Léo est né il y a un an, à l’occasion de mon inscription sur un site coquin. Hors de question pour moi de m’inscrire sous mon vrai nom, il a bien fallu passer l’étape du choix d’un pseudo. Si pour certain, le choix d’un pseudo se règle en deux clics de souris, j’ai du mettre une semaine pour me décider. Le pseudo, devenait mon nom dans le monde virtuel et il était important qu’il soit choisi avec attention et qu’il ait un sens, au moins pour moi. Quand je suis en panne d’inspiration, j’ai besoin de stimulation intellectuelle, visuelle et pour cela mon immense bibliothèque regorge de trésors. J’ai donc commencé à regarder rapidement des titres, des auteurs, cherchant un déclic. Puis j’ai retrouvé de vieilles photos, le premier numéro d’une revue satyrique, aujourd’hui disparu, relu les premières pages du “Deuxième Sexe” de Simone de Beauvoir… Je venais d’oublier ce que je cherchais. Ah oui ! Un pseudo. Me voilà en train de survoler mes DVD. Alien, non. 2001 l’Odyssee de l’espace, non. Johnny Got is gun, non. Le voleur de bicyclette, non. Le dictateur, non. Cléo de 5 à 7, non. Ah ? Quoi que… 5 à 7, pour des relation coquines… Mais Cléo c’est féminin. Cléo…Léo. Léo de 5 à 7. J’aime bien. Non ? Oh pis j’en ai marre de chercher.
Va pour Léo.
Léo est né.

Entre tes cuisses

Cette interprétation de “L’Origine du Monde” de Gustave Courbet, pour illustrer ma fascination de cet antre : l’entre-cuisse féminin. Autrement appelé la chatte, la foufoune, le minou, la minette… à chacun sa représentation. Je remarque qu’il s’agit souvent du nom, de mignonnes petites bêtes… Est-ce pour ses pouvoirs, a déclencher toute l’animalité contenu chez ses observateurs ?

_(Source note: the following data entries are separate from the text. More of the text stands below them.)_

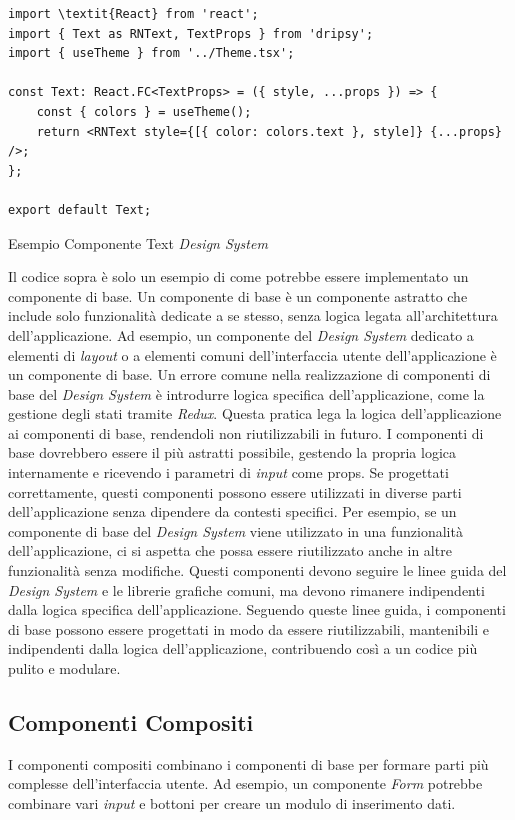 \begin{listing}[H]
    \begin{verbatim}
import \textit{React} from 'react';
import { Text as RNText, TextProps } from 'dripsy';
import { useTheme } from '../Theme.tsx';

const Text: React.FC<TextProps> = ({ style, ...props }) => {
    const { colors } = useTheme();
    return <RNText style={[{ color: colors.text }, style]} {...props} />;
};

export default Text;
    \end{verbatim}
    \caption{Esempio Componente Text \textit{Design System}}
    \label{listing_text_design_system}
\end{listing}
Il codice sopra è solo un esempio di come potrebbe essere implementato un componente di base.
Un componente di base è un componente astratto che include solo funzionalità dedicate a se stesso,
senza logica legata all'architettura dell'applicazione.
Ad esempio, un componente del \textit{Design System} dedicato a elementi di \textit{layout} o a elementi comuni dell'interfaccia utente dell'applicazione è un componente di base.
Un errore comune nella realizzazione di componenti di base del \textit{Design System} è introdurre logica specifica dell'applicazione, 
come la gestione degli stati tramite \textit{Redux}.
Questa pratica lega la logica dell'applicazione ai componenti di base, rendendoli non riutilizzabili in futuro.
I componenti di base dovrebbero essere il più astratti possibile, gestendo la propria logica internamente e ricevendo i parametri di \textit{input} come props.
Se progettati correttamente, questi componenti possono essere utilizzati in diverse parti dell'applicazione senza dipendere da contesti specifici.
Per esempio, se un componente di base del \textit{Design System} viene utilizzato in una funzionalità dell'applicazione, ci si aspetta che possa essere riutilizzato anche in altre funzionalità senza modifiche.
Questi componenti devono seguire le linee guida del \textit{Design System} e le librerie grafiche comuni, ma devono rimanere indipendenti dalla logica specifica dell'applicazione.
Seguendo queste linee guida, i componenti di base possono essere progettati in modo da essere riutilizzabili, mantenibili e indipendenti dalla logica dell'applicazione, contribuendo così a un codice più pulito e modulare.

\subsection{Componenti Compositi}
I componenti compositi combinano i componenti di base per formare parti più complesse dell'interfaccia utente.
Ad esempio, un componente \textit{Form} potrebbe combinare vari \textit{input} e bottoni per creare un modulo di inserimento dati.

Ma bite exhibe sont désir fièrement, en se dressant dans les airs, le gland gonflé et la tige bien dure. Et au summum de l’excitation, mes boules de geishas se rétractent… Tout cela est très visible et difficile d’y échapper… Ce n’est d’ailleurs pas le but !
Mais une chatte est beaucoup plus subtile, plus mystérieuse. J’aime ce moment de première découverte où mes yeux se portent sur elle, sans insistance, mais avec la précision d’un chasseur à l’affût. J’aime quand mes doigts se glissent doucement vers elle, et commencent à lire sur ses lèvres. J’aime la sentir vivre, respirer, alors que je m’attarde sur ce rubis mystérieux, le clitoris. J’aime quand ma langue se montre impatiente de remplacer mes doigts pour se délecter de son plaisir luisant. J’aime quand mon gland près a exploser, se sent attiré irrésistiblement appelé par cette sirène. Mais contrairement à Ulysse, hors de question de résister, à cet appel divin.
J’aime quand ta chatte, rendue soyeuse par notre désir, ma bite impatiente te pénètre enfin et que nos yeux ne se quittent plus, comme pour renforcer cette union, ce partage de plaisir. Parfois, je me glisse en toi lentement, pour sentir centimètre par centimètre, ma progression dans cette bouche soyeuse, prémisse à une chevauchée fantastique. D’autre fois, la bête en moi se réveille brusquement, pour une étreinte vigoureuse, bestiale et explosive.
Lové l’un contre l’autre, profitant de cette courte trêve, ma main parcours tes fesses, tes reins, tes seins, dans une suave caresse… je repense à ta question : Ai-je déjà désiré un homme ? Ma réponse est sans appel… Et me voilà de nouveau près à fondre sur toi.